How does a court deal with furniture?
Who gets the Thermomix? Who gets the new lounge? Dividing personal items is often very difficult. So what does the court do when parties can’t agree?
In family law property settlements, ‘property’ has a very broad definition. It definitely includes furniture, no matter who may have purchased it during the relationship.
It is also important to understand that the court values ‘furniture and contents’ on a second-hand dealer basis and that is significantly lower than an insurance value. The total contents of the average home (excluding antiques and collections) would therefore rarely be valued over $10,000.
The court is also very reluctant to be involved in how furniture and household items are to be divided. If you can’t reach an agreement, the court will often adopt a “two list” approach where one party will draft the two lists dividing the items, and the other party will choose one of the lists.
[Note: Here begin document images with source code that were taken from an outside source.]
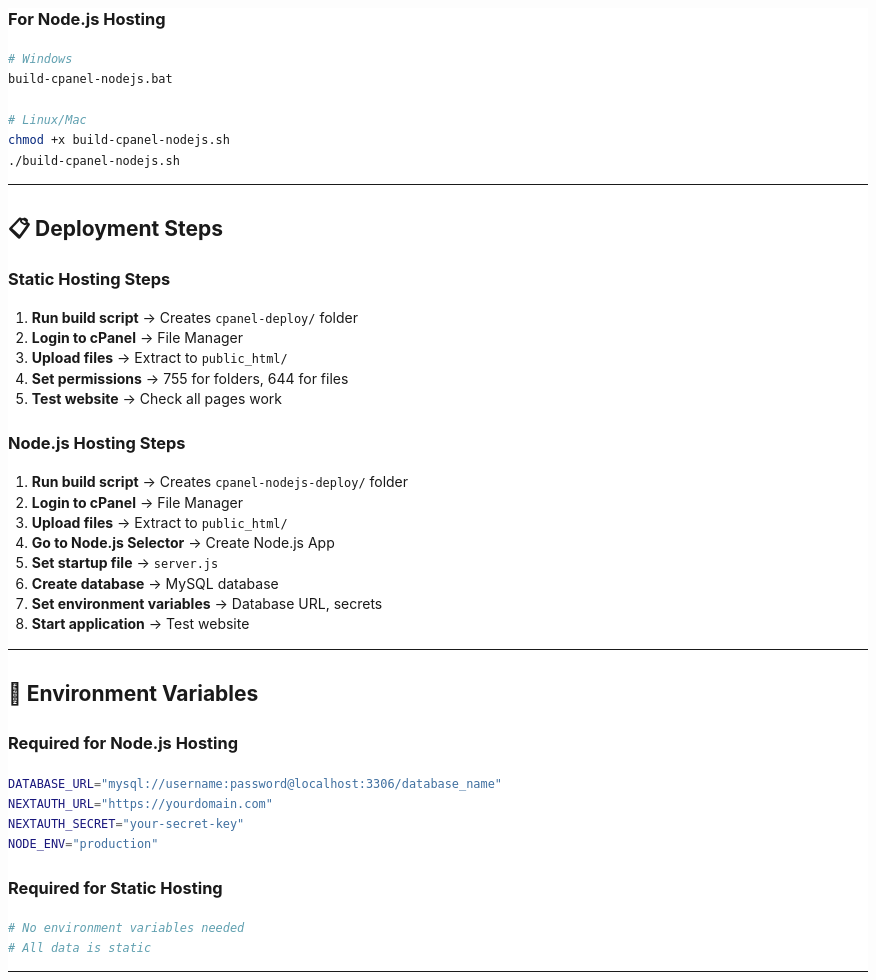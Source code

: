 ### For Node.js Hosting
```bash
# Windows
build-cpanel-nodejs.bat

# Linux/Mac
chmod +x build-cpanel-nodejs.sh
./build-cpanel-nodejs.sh
```

---

## 📋 Deployment Steps

### Static Hosting Steps
1. **Run build script** → Creates `cpanel-deploy/` folder
2. **Login to cPanel** → File Manager
3. **Upload files** → Extract to `public_html/`
4. **Set permissions** → 755 for folders, 644 for files
5. **Test website** → Check all pages work

### Node.js Hosting Steps
1. **Run build script** → Creates `cpanel-nodejs-deploy/` folder
2. **Login to cPanel** → File Manager
3. **Upload files** → Extract to `public_html/`
4. **Go to Node.js Selector** → Create Node.js App
5. **Set startup file** → `server.js`
6. **Create database** → MySQL database
7. **Set environment variables** → Database URL, secrets
8. **Start application** → Test website

---

## 🔧 Environment Variables

### Required for Node.js Hosting
```bash
DATABASE_URL="mysql://username:password@localhost:3306/database_name"
NEXTAUTH_URL="https://yourdomain.com"
NEXTAUTH_SECRET="your-secret-key"
NODE_ENV="production"
```

### Required for Static Hosting
```bash
# No environment variables needed
# All data is static
```

---

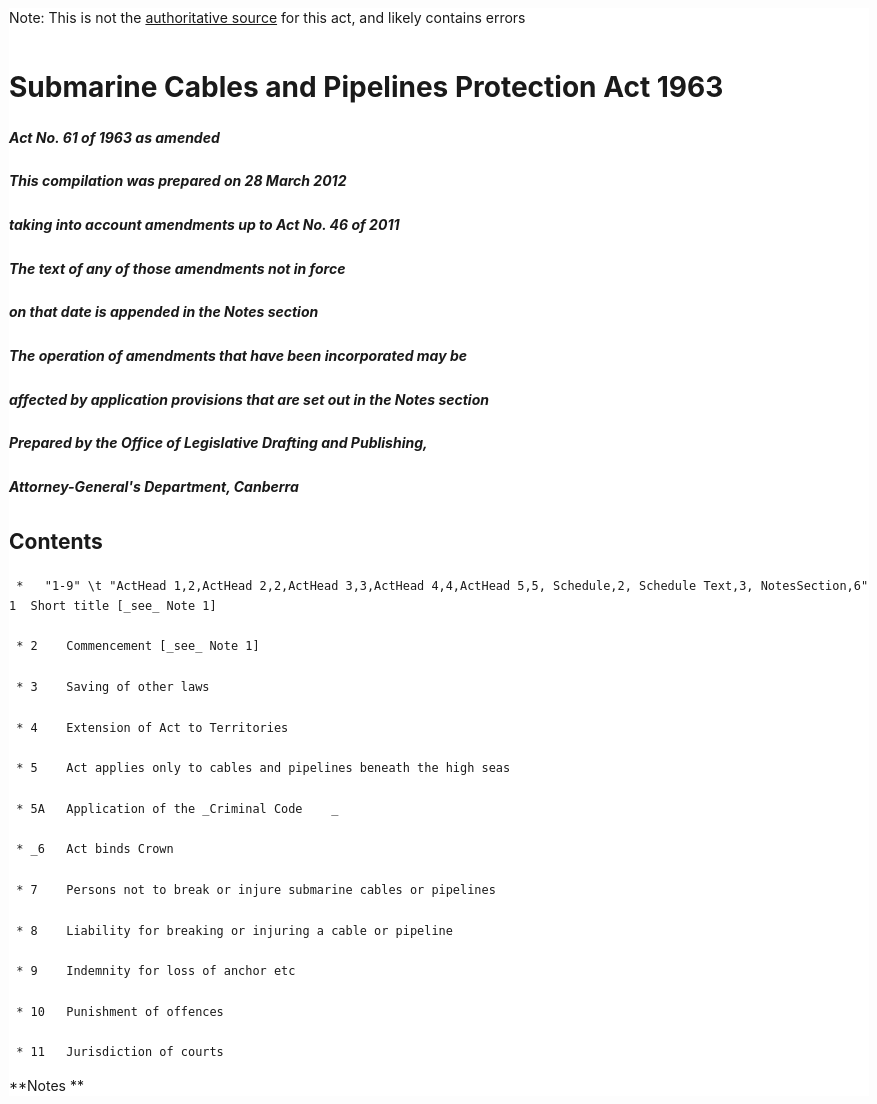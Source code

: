 Note: This is not the [authoritative source](https://www.comlaw.gov.au/Details/C2012C00364) for this act, and likely contains errors

# Submarine Cables and Pipelines Protection Act 1963

##### Act No. 61 of 1963 as amended

##### This compilation was prepared on 28 March 2012
##### taking into account amendments up to Act No. 46 of 2011


##### The text of any of those amendments not in force 
##### on that date is appended in the Notes section


##### The operation of amendments that have been incorporated may be 
##### affected by application provisions that are set out in the Notes section


##### Prepared by the Office of Legislative Drafting and Publishing,
##### Attorney-General's Department, Canberra


## 
## Contents


     *   "1-9" \t "ActHead 1,2,ActHead 2,2,ActHead 3,3,ActHead 4,4,ActHead 5,5, Schedule,2, Schedule Text,3, NotesSection,6" 1	Short title [_see_ Note 1]	 

     * 2	Commencement [_see_ Note 1]	 

     * 3	Saving of other laws	 

     * 4	Extension of Act to Territories	 

     * 5	Act applies only to cables and pipelines beneath the high seas	 

     * 5A	Application of the _Criminal Code	 _

     * _6	Act binds Crown	 

     * 7	Persons not to break or injure submarine cables or pipelines	 

     * 8	Liability for breaking or injuring a cable or pipeline	 

     * 9	Indemnity for loss of anchor etc	 

     * 10	Punishment of offences	 

     * 11	Jurisdiction of courts	 

**Notes	 **
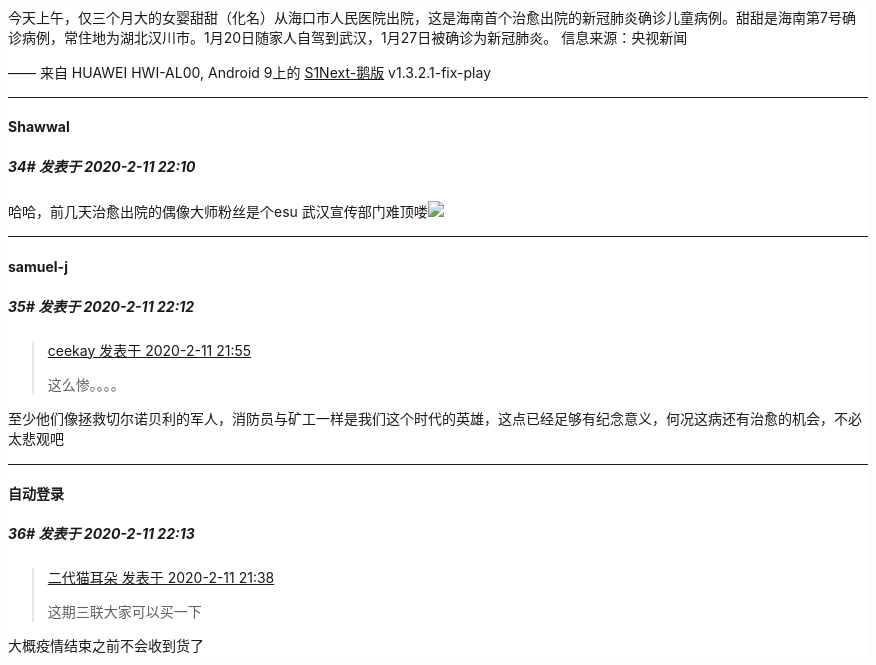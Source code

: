 今天上午，仅三个月大的女婴甜甜（化名）从海口市人民医院出院，这是海南首个治愈出院的新冠肺炎确诊儿童病例。甜甜是海南第7号确诊病例，常住地为湖北汉川市。1月20日随家人自驾到武汉，1月27日被确诊为新冠肺炎。
信息来源：央视新闻

—— 来自 HUAWEI HWI-AL00, Android 9上的 [S1Next-鹅版](https://github.com/ykrank/S1-Next/releases) v1.3.2.1-fix-play







*****

####  Shawwal  
##### 34#       发表于 2020-2-11 22:10




哈哈，前几天治愈出院的偶像大师粉丝是个esu
武汉宣传部门难顶喽<img src="https://static.saraba1st.com/image/smiley/face2017/037.png" referrerpolicy="no-referrer">







*****

####  samuel-j  
##### 35#       发表于 2020-2-11 22:12



<blockquote><a href="httphttps://bbs.saraba1st.com/2b/forum.php?mod=redirect&amp;goto=findpost&amp;pid=46391650&amp;ptid=1913362" target="_blank">ceekay 发表于 2020-2-11 21:55</a>

这么惨。。。。</blockquote>
至少他们像拯救切尔诺贝利的军人，消防员与矿工一样是我们这个时代的英雄，这点已经足够有纪念意义，何况这病还有治愈的机会，不必太悲观吧







*****

####  自动登录  
##### 36#       发表于 2020-2-11 22:13



<blockquote><a href="httphttps://bbs.saraba1st.com/2b/forum.php?mod=redirect&amp;goto=findpost&amp;pid=46391506&amp;ptid=1913362" target="_blank">二代猫耳朵 发表于 2020-2-11 21:38</a>

这期三联大家可以买一下</blockquote>
大概疫情结束之前不会收到货了





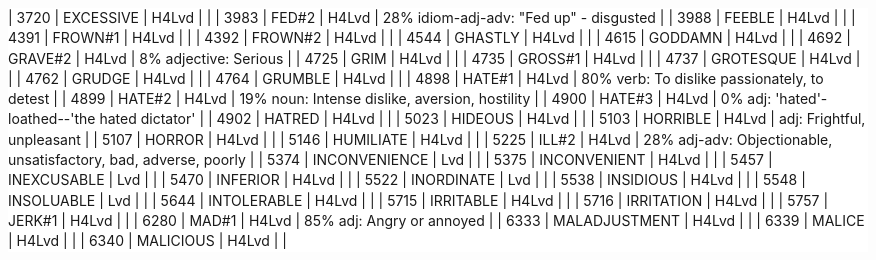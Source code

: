 |  3720 | EXCESSIVE       | H4Lvd    |                                                                                                                        |
|  3983 | FED#2           | H4Lvd    | 28% idiom-adj-adv: "Fed up" - disgusted                                                                                |
|  3988 | FEEBLE          | H4Lvd    |                                                                                                                        |
|  4391 | FROWN#1         | H4Lvd    |                                                                                                                        |
|  4392 | FROWN#2         | H4Lvd    |                                                                                                                        |
|  4544 | GHASTLY         | H4Lvd    |                                                                                                                        |
|  4615 | GODDAMN         | H4Lvd    |                                                                                                                        |
|  4692 | GRAVE#2         | H4Lvd    | 8% adjective: Serious                                                                                                  |
|  4725 | GRIM            | H4Lvd    |                                                                                                                        |
|  4735 | GROSS#1         | H4Lvd    |                                                                                                                        |
|  4737 | GROTESQUE       | H4Lvd    |                                                                                                                        |
|  4762 | GRUDGE          | H4Lvd    |                                                                                                                        |
|  4764 | GRUMBLE         | H4Lvd    |                                                                                                                        |
|  4898 | HATE#1          | H4Lvd    | 80% verb: To dislike passionately, to detest                                                                           |
|  4899 | HATE#2          | H4Lvd    | 19% noun: Intense dislike, aversion, hostility                                                                         |
|  4900 | HATE#3          | H4Lvd    | 0% adj: 'hated'-loathed--'the hated dictator'                                                                          |
|  4902 | HATRED          | H4Lvd    |                                                                                                                        |
|  5023 | HIDEOUS         | H4Lvd    |                                                                                                                        |
|  5103 | HORRIBLE        | H4Lvd    | adj: Frightful, unpleasant                                                                                             |
|  5107 | HORROR          | H4Lvd    |                                                                                                                        |
|  5146 | HUMILIATE       | H4Lvd    |                                                                                                                        |
|  5225 | ILL#2           | H4Lvd    | 28% adj-adv: Objectionable, unsatisfactory, bad, adverse, poorly                                                       |
|  5374 | INCONVENIENCE   | Lvd      |                                                                                                                        |
|  5375 | INCONVENIENT    | H4Lvd    |                                                                                                                        |
|  5457 | INEXCUSABLE     | Lvd      |                                                                                                                        |
|  5470 | INFERIOR        | H4Lvd    |                                                                                                                        |
|  5522 | INORDINATE      | Lvd      |                                                                                                                        |
|  5538 | INSIDIOUS       | H4Lvd    |                                                                                                                        |
|  5548 | INSOLUABLE      | Lvd      |                                                                                                                        |
|  5644 | INTOLERABLE     | H4Lvd    |                                                                                                                        |
|  5715 | IRRITABLE       | H4Lvd    |                                                                                                                        |
|  5716 | IRRITATION      | H4Lvd    |                                                                                                                        |
|  5757 | JERK#1          | H4Lvd    |                                                                                                                        |
|  6280 | MAD#1           | H4Lvd    | 85% adj: Angry or annoyed                                                                                              |
|  6333 | MALADJUSTMENT   | H4Lvd    |                                                                                                                        |
|  6339 | MALICE          | H4Lvd    |                                                                                                                        |
|  6340 | MALICIOUS       | H4Lvd    |                                                                                                                        |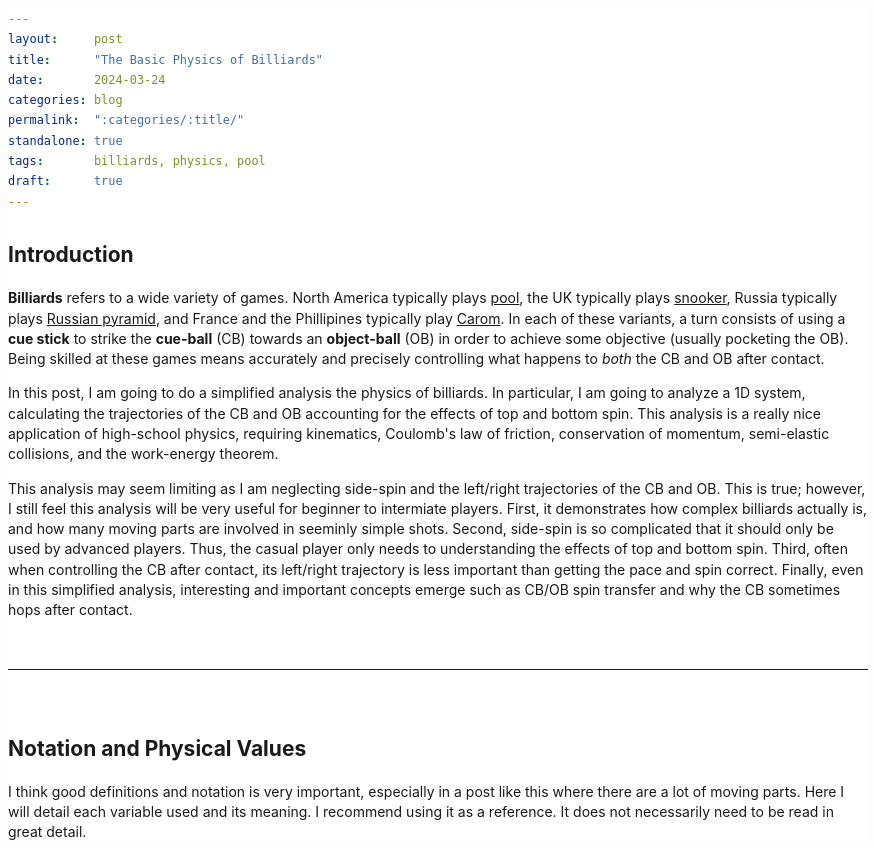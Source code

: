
 ```yaml
---
layout:     post
title:      "The Basic Physics of Billiards"
date:       2024-03-24
categories: blog
permalink:  ":categories/:title/"
standalone: true
tags:       billiards, physics, pool
draft:      true
---
```




## Introduction

**Billiards** refers to a wide variety of games. North America typically plays [pool](https://en.wikipedia.org/wiki/Pool_(cue_sports)), the UK typically plays [snooker](https://en.wikipedia.org/wiki/Snooker), Russia typically plays [Russian pyramid](https://en.wikipedia.org/wiki/Russian_pyramid), and France and the Phillipines typically play [Carom](https://en.wikipedia.org/wiki/Carom_billiards). In each of these variants, a turn consists of using a **cue stick** to strike the **cue-ball** (CB) towards an **object-ball** (OB) in order to achieve some objective (usually pocketing the OB). Being skilled at these games means accurately and precisely controlling what happens to _both_ the CB and OB after contact. 

In this post, I am going to do a simplified analysis the physics of billiards. In particular, I am going to analyze a $1\text{D}$ system, calculating the trajectories of the CB and OB accounting for the effects of top and bottom spin. This analysis is a really nice application of high-school physics, requiring kinematics, Coulomb's law of friction, conservation of momentum, semi-elastic collisions, and the work-energy theorem.

This analysis may seem limiting as I am neglecting side-spin and the left/right trajectories of the CB and OB. This is true; however, I still feel this analysis will be very useful for beginner to intermiate players. First, it demonstrates how complex billiards actually is, and how many moving parts are involved in seeminly simple shots. Second, side-spin is so complicated that it should only be used by advanced players. Thus, the casual player only needs to understanding the effects of top and bottom spin. Third, often when controlling the CB after contact, its left/right trajectory is less important than getting the pace and spin correct. Finally, even in this simplified analysis, interesting and important concepts emerge such as CB/OB spin transfer and why the CB sometimes hops after contact.


<br>

---

<br>

## Notation and Physical Values

I think good definitions and notation is very important, especially in a post like this where there are a lot of moving parts. Here I will detail each variable used and its meaning. I recommend using it as a reference. It does not necessarily need to be read in great detail.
The court may intervene for particular items where it is clear that they belong to one of the parties (as a gift or inheritance) but in nearly all cases the parties themselves need to agree.
In the worst-case scenario, if there can’t be an agreement, this involves the court ordering that all items be sold and the proceeds divided.
If parties cannot agree on the value of an item of property, a qualified valuer should value it. The valuer needs to provide an affidavit attaching their valuation report. The court will normally require evidence of the value of property, and market appraisals cannot usually be used as evidence of value.
In a recent court case, the trial judge ordered that each spouse retain the assets that they held in their possession. The result of this was that the wife would retain a number of Persian carpets that remained in the former matrimonial home in which she was living. The husband appealed the judgement on the basis that the judge had failed to take into account the value of the carpets in the property split.
The appeal court held that if a party seeks that a value for furniture be included in a property settlement, the onus lies on that party to put evidence before the court. The husband had not obtained any valuation at the trial and the appeal was, therefore, dismissed.
The case highlights the importance of obtaining a valuation from an expert if you want to assert a value for an item of furniture, where the value of the furniture is in dispute.